CAPITOLO 12

Un nastro blu e bianco con la scritta “POLIZIA” schioccava al vento, con un rumore simile a quello di un dito passato sui denti di un pettine. Terriccio e cespugli circondavano su tre lati il luogo in cui era stata abbandonata la vittima, mentre una fitta macchia d’alberi si allungava come una muraglia verde scuro dal lato opposto. Il cielo era una solida lastra di granito. L’erba alta si piegava sotto un vento gelido.

Voltai la schiena alle raffiche e mi infilai un dito nell’orecchio. «No, non… Senti, ho bisogno soltanto di avere accesso alle lettere originali dell’Inside Man. Quanto può essere difficile?».

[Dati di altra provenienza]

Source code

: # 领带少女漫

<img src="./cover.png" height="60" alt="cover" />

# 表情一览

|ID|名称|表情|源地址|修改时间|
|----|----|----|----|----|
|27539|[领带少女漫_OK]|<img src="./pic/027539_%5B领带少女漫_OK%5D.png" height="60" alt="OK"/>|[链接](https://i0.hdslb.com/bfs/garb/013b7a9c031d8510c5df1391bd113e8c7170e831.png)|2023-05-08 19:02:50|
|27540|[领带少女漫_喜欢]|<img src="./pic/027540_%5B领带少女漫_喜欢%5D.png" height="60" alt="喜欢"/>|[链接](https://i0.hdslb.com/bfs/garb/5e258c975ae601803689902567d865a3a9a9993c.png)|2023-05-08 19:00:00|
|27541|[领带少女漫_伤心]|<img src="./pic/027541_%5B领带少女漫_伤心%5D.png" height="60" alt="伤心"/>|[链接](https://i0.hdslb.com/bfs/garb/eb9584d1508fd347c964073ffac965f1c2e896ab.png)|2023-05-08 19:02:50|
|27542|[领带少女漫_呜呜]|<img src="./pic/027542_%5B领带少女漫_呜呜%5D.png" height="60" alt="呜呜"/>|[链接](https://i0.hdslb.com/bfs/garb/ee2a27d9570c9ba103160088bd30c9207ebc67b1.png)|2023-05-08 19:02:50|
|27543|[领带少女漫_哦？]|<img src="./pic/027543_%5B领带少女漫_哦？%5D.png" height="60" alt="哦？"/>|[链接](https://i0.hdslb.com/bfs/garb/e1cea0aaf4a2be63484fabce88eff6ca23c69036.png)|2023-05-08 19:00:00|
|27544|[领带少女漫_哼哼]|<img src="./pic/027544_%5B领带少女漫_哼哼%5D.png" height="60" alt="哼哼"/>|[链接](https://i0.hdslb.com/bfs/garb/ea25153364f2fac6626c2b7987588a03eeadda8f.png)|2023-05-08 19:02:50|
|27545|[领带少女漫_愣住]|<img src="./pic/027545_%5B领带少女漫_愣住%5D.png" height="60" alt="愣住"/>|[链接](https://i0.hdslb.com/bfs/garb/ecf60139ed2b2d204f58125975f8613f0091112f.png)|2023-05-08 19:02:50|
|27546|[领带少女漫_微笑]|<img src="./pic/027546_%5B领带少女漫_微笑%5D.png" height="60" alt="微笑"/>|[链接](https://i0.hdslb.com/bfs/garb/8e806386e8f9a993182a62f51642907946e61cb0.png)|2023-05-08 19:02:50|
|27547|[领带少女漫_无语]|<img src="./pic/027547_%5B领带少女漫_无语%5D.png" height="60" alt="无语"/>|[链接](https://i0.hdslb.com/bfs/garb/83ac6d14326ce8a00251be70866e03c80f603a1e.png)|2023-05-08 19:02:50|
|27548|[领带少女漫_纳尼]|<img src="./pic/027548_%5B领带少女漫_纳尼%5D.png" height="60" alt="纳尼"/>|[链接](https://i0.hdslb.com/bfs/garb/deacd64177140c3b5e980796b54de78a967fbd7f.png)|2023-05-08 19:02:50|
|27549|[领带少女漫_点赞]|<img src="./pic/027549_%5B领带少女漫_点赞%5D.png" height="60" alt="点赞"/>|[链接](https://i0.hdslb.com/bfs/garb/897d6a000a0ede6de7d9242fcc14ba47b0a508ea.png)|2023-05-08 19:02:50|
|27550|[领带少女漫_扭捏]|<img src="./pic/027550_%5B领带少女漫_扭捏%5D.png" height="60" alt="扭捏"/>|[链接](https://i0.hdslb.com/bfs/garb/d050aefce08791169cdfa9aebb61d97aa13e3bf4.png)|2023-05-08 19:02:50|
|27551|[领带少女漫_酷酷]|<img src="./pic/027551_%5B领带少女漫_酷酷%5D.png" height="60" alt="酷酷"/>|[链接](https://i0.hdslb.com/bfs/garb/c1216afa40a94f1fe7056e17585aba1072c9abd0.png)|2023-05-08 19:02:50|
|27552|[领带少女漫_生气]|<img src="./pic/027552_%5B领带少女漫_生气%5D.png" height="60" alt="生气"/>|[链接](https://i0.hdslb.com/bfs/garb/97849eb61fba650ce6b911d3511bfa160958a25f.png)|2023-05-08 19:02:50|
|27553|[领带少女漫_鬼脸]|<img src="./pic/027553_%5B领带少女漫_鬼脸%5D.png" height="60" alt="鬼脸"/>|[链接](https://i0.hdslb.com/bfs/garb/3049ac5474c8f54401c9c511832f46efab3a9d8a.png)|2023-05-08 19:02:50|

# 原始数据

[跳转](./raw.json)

Un profondo sospiro si udì dall’altro capo del telefono. «Dici sul serio? Vieni a dare un’occhiata tu stesso; sembra di stare ai saldi degli scatoloni, quaggiù. Sai quel pezzo alla fine di I predatori dell’Arca perduta? Ecco». Un altro sospiro. «Hai chiesto alle squadre di investigazione?»

«Vai al diavolo, Williamson, chi pensi che mi abbia detto di rivolgermi a te? Loro non le hanno mai viste».

Una delle malconce e ammaccate macchine di pattuglia di Oldcastle bloccava l’accesso alla scena, con un paio di agenti seduti all’interno, per stare lontani dal vento.

«Be’, non so cosa dovrei fare. Non sono Babbo Natale. Non posso far comparire per magia una serie di lettere se non ho la più pallida idea di dove siano».

«Vai a chiedere a Simpson. Lui di sicuro lo sa».

«Senti, ti sto dicendo che c’è…».

«Un momento». Premetti il cellulare contro il petto e bussai sul finestrino dalla parte del conducente.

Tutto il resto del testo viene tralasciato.